Quantum errors made more tolerable

In modern computing devices, literally billions of transistors work restlessly in almost perfect harmony. The keys to producing near-perfect computation from devices made from imperfect components are the use of digitisation and error correction, with the latter encompassing procedures to detect and rectify inaccuracies as they occur. The challenge of preventing errors from accumulating is one that future quantum computers have to face as well — in fact it forms the main barrier to realizing useful computations. Alas, the tools that have been perfected for classical computers cannot be applied directly to quantum computers, which play by another set of rules, those of quantum mechanics. Ingenious solutions for quantum error correction have been proposed over the past couple of decades, and recently there has been encouraging progress towards implementing such methods in state-of-the-art quantum computers. Writing in Nature Physics [1], the group of Prof. Jonathan Home at the Institute for Quantum Electronics report such an experimental realization — one that stands out by factoring in important limitations of physically realistic devices and by being relatively easy to implement compared to other proposed error-correction schemes, thus increasing the relevance of the demonstration for practical quantum computation.

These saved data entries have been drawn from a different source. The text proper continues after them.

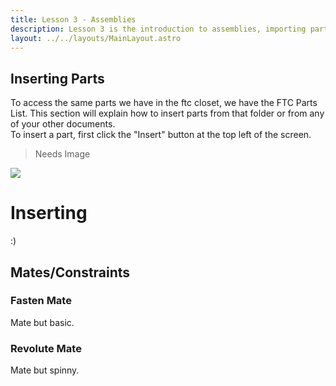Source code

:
 ```yaml
---
title: Lesson 3 - Assemblies
description: Lesson 3 is the introduction to assemblies, importing parts, and basic mates.
layout: ../../layouts/MainLayout.astro
---
```

## Inserting Parts
To access the same parts we have in the ftc closet, we have the FTC Parts List. This section will explain how to insert parts from that folder or from any of your other documents.  
To insert a part, first click the "Insert" button at the top left of the screen.
> Needs Image

<IMG SRC="me when the .gif">

<h1><summary> Inserting </summary></h1>
  :)

## Mates/Constraints
### Fasten Mate
Mate but basic.

### Revolute Mate
Mate but spinny.
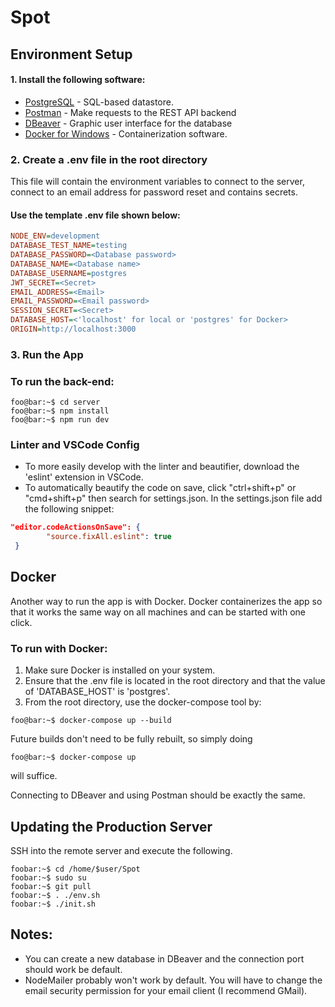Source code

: # Spot

## Environment Setup
#### 1. Install the following software:
* [PostgreSQL](https://www.postgresql.org/download/) - SQL-based datastore.   
* [Postman](https://www.postman.com/downloads/) - Make requests to the REST API backend
* [DBeaver](https://dbeaver.io/download/) - Graphic user interface for the database
* [Docker for Windows](https://docs.docker.com/docker-for-windows/install/) - Containerization software.

### 2. Create a .env file in the root directory
This file will contain the environment variables to connect to the server, connect to an email 
address for password reset and contains secrets.

#### Use the template .env file shown below:

```INI
NODE_ENV=development
DATABASE_TEST_NAME=testing
DATABASE_PASSWORD=<Database password>
DATABASE_NAME=<Database name>
DATABASE_USERNAME=postgres
JWT_SECRET=<Secret>
EMAIL_ADDRESS=<Email>
EMAIL_PASSWORD=<Email password>
SESSION_SECRET=<Secret>
DATABASE_HOST=<'localhost' for local or 'postgres' for Docker>
ORIGIN=http://localhost:3000
```

### 3. Run the App

### To run the back-end:
```console
foo@bar:~$ cd server
foo@bar:~$ npm install
foo@bar:~$ npm run dev
```

### Linter and VSCode Config
- To more easily develop with the linter and beautifier, download the 'eslint' extension in VSCode.
- To automatically beautify the code on save, click "ctrl+shift+p" or "cmd+shift+p" then search for settings.json.
  In the settings.json file add the following snippet: 
```json
"editor.codeActionsOnSave": {
        "source.fixAll.eslint": true
 }
```
## Docker
Another way to run the app is with Docker. Docker containerizes the app so that it works the same way on all machines and can be started with one click. 

### To run with Docker:
1. Make sure Docker is installed on your system.
2. Ensure that the .env file is located in the root directory and that the value of 'DATABASE_HOST' is 'postgres'.
3. From the root directory, use the docker-compose tool by:
```console
foo@bar:~$ docker-compose up --build
```
Future builds don't need to be fully rebuilt, so simply doing
```console
foo@bar:~$ docker-compose up
```
will suffice.

Connecting to DBeaver and using Postman should be exactly the same.

## Updating the Production Server
SSH into the remote server and execute the following.
```console
foobar:~$ cd /home/$user/Spot
foobar:~$ sudo su
foobar:~$ git pull
foobar:~$ . ./env.sh
foobar:~$ ./init.sh
```

## Notes:
- You can create a new database in DBeaver and the connection port should work be default.
- NodeMailer probably won't work by default. You will have to change the email security permission for 
 your email client (I recommend GMail).
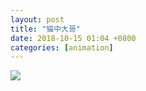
 ```yaml
---
layout: post
title: "猫中大哥"
date: 2018-10-15 01:04 +0800
categories: [animation]
---
```


![](http://wx4.sinaimg.cn/large/698f3196gy1fw95ie10pvg218g0xcgqb.gif)
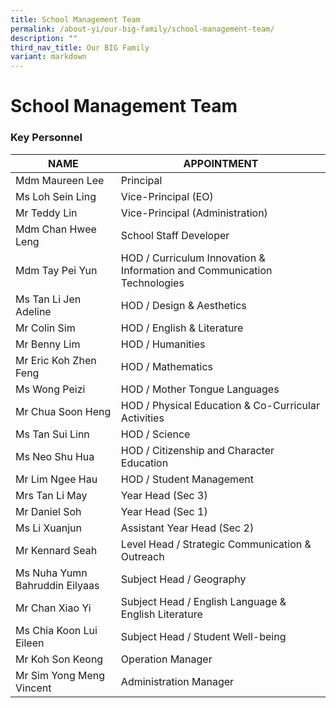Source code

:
 ```yaml
---
title: School Management Team
permalink: /about-yi/our-big-family/school-management-team/
description: ""
third_nav_title: Our BIG Family
variant: markdown
---
```

# **School Management Team**

### Key Personnel

| NAME<br> | APPOINTMENT<br> |
|---|---|
| Mdm Maureen Lee<br> | Principal<br> |
| Ms Loh Sein Ling<br> | Vice-Principal (EO)<br> |
| Mr Teddy Lin<br> | Vice-Principal (Administration)<br> |
| Mdm Chan Hwee Leng<br> | School Staff Developer<br> |
| Mdm Tay Pei Yun<br>| HOD / Curriculum Innovation &amp; Information and Communication Technologies<br>|
| Ms Tan Li Jen Adeline<br> | HOD / Design &amp; Aesthetics<br> |
| Mr Colin Sim | HOD / English &amp; Literature |
| Mr Benny Lim | HOD / Humanities |
| Mr Eric Koh Zhen Feng | HOD / Mathematics |
| Ms Wong Peizi | HOD / Mother Tongue Languages |
| Mr Chua Soon Heng<br> | HOD / Physical Education &amp; Co-Curricular Activities<br> |
| Ms Tan Sui Linn<br> | HOD / Science<br> |
| Ms Neo Shu Hua<br> | HOD / Citizenship and Character Education<br> |
| Mr Lim Ngee Hau<br> | HOD / Student Management<br> |
| Mrs Tan Li May | Year Head (Sec 3)<br> |
| Mr Daniel Soh<br> | Year Head (Sec 1)<br> |
| Ms Li Xuanjun<br> | Assistant Year Head (Sec 2)<br> |
| Mr Kennard Seah<br> | Level Head / Strategic Communication &amp; Outreach<br> |
| Ms Nuha Yumn Bahruddin Eilyaas<br> | Subject Head / Geography<br> |
| Mr Chan Xiao Yi<br> | Subject Head / English Language &amp; English Literature<br> |
| Ms Chia Koon Lui Eileen<br> | Subject Head / Student Well-being<br> |
| Mr Koh Son Keong<br> | Operation Manager |
| Mr Sim Yong Meng Vincent<br> | Administration Manager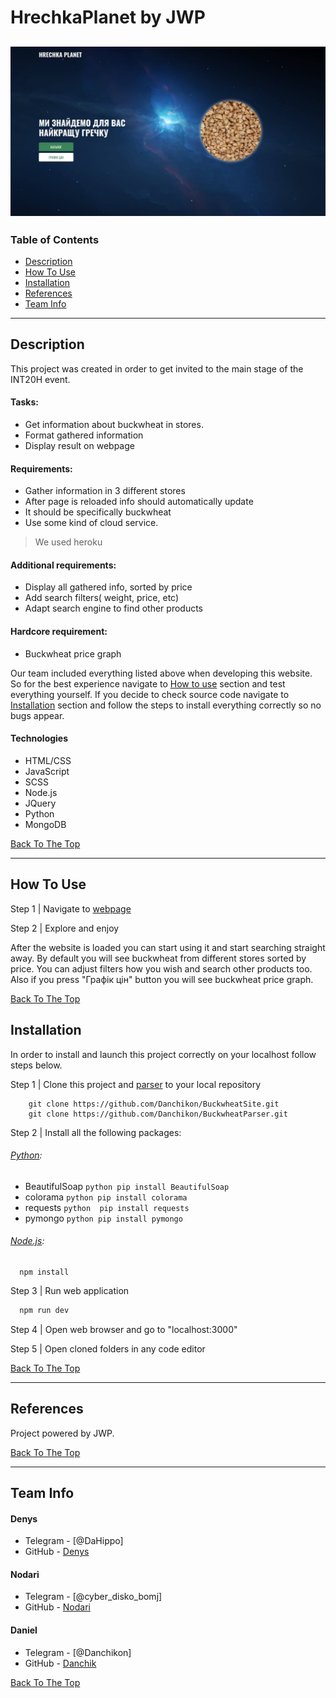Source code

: # HrechkaPlanet by JWP

![Project Image](https://github.com/Danchikon/BuckwheatSite/blob/dev/r_logo.jpg)
---

### Table of Contents
- [Description](#description)
- [How To Use](#how-to-use)
- [Installation](#installation)
- [References](#references)
- [Team Info](#team-info)
---

## Description

This project was created in order to get invited to the main stage of the INT20H event.

#### Tasks:
  - Get information about buckwheat in stores. 
  - Format gathered information 
  - Display result on webpage
  
#### Requirements:
  - Gather information in 3 different stores
  - After page is reloaded info should automatically update 
  - It should be specifically buckwheat
  - Use some kind of cloud service.
  > We used heroku
  
#### Additional requirements: 
  - Display all gathered info, sorted by price
  - Add search filters( weight, price, etc)
  - Adapt search engine to find other products

#### Hardcore requirement:
  - Buckwheat price graph

Our team included everything listed above when developing this website. So for the best experience navigate to [How to use](#how-to-use) section and test everything yourself. If you decide to check source code navigate to [Installation](#installation) section and follow the steps to install everything correctly so no bugs appear.




#### Technologies

- HTML/CSS
- JavaScript
- SCSS
- Node.js
- JQuery
- Python
- MongoDB


[Back To The Top](#hrechkaplanet-by-jwp)

---

## How To Use

Step 1 | Navigate to [webpage]()

Step 2 | Explore and enjoy

After the website is loaded you can start using it and start searching straight away. By default you will see buckwheat from different stores sorted by price. You can adjust filters how you wish and search other products too. Also if you press "Графік цін" button you will see buckwheat price graph.


[Back To The Top](#hrechkaplanet-by-jwp)


## Installation 
In order to install and launch this project correctly on your localhost follow steps below.

Step 1 | Clone this project and [parser](https://github.com/Danchikon/BuckwheatParser/) to your local repository
  ```git
      git clone https://github.com/Danchikon/BuckwheatSite.git
      git clone https://github.com/Danchikon/BuckwheatParser.git
  ```
 Step 2 | Install all the following packages:

###### [Python](https://www.python.org/downloads/):
- BeautifulSoap
        ```python
          pip install BeautifulSoap
        ```
- colorama
        ```python
          pip install colorama
        ```
- requests
        ```python 
          pip install requests
        ```
- pymongo
        ```python
          pip install pymongo
        ```
###### [Node.js](https://nodejs.org/en/download/):

```node
  npm install
```

  Step 3 | Run web application

```cmd
  npm run dev
```

  Step 4 | Open web browser and go to "localhost:3000"
  
  Step 5 | Open cloned folders in any code editor


[Back To The Top](#hrechkaplanet-by-jwp)

---

## References

Project powered by JWP.

[Back To The Top](#hrechkaplanet-by-jwp)

---


## Team Info

#### Denys

- Telegram - [@DaHippo]
- GitHub - [Denys](https://github.com/DenisTvardovskiy)

#### Nodari

- Telegram - [@cyber_disko_bomj]
- GitHub - [Nodari](https://github.com/nodari-dev)

#### Daniel

- Telegram - [@Danchikon]
- GitHub - [Danchik](https://github.com/Danchikon)


[Back To The Top](#hrechkaplanet-by-jwp)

Allowing a quantum of error

The way information is processed in quantum computers differs fundamentally from that in their classical counterparts. This opens up unique computational capabilities, but also calls for novel strategies to deal with errors that occur in the process. More specifically, quantum information cannot be perfectly duplicated, and measurements inevitably alter the fragile quantum states. Nevertheless, with some creative rethinking it is possible to devise measurements that can tell us whether the quantum information has been disturbed. As with classical error correction, the key is to harness redundancy.

Among the innovative ideas that have emerged for quantum error correction, the so-called Gottesman–Kitaev–Preskill (GKP) code is a particularly promising one, using flexible control of a single oscillator to avoid having to control many different individual physical carriers of quantum information. It encodes discrete quantum information in the continuous space of a quantum system, forcing it to be positioned at regularly spaced points forming a comb with teeth at fixed intervals, effectively digitizing space (see image below). Information is stored in the size of the comb teeth. Small displacements of the comb in position can be corrected, so long as they do not cause neighbouring teeth to overlap. While this scheme was proposed in 2001, an experimental demonstration of error correction with GKP codes came only in 2020, but the degree of error correction that could be achieved was somewhat limited. This is because the GKP code is exact only for quantum states of infinite energy, whereas experiments naturally involve finite-energy states. Brennan de Neeve, a doctoral student in the Home group, Dr Thanh-Long Nguyen, a postdoctoral researcher there, and Tanja Behrle, another doctoral student, have now tackled just that issue.

Coping with finiteness

The team used a platform in which quantum information is encoded in the mechanical oscillator motion of a single trapped ion. This was the same system in which the Home group pioneered the generation and control of logical states of the GKP code [2]. Building on these capabilities, de Neeve et al. now designed and implemented a novel measurement scheme that is optimized for finite-energy states. Their approach is relatively simple to realize, in that it makes use of damping processes which avoid having to measure the quantum state and subsequently apply classically controlled feedback. Putting the new method into practice, they demonstrated efficient correction of unwanted displacements in the motion of their quantum oscillator. As a result, they extended the coherence time (in essence the lifetime of the quantum state) by a factor of three, setting a benchmark for quantum computing systems.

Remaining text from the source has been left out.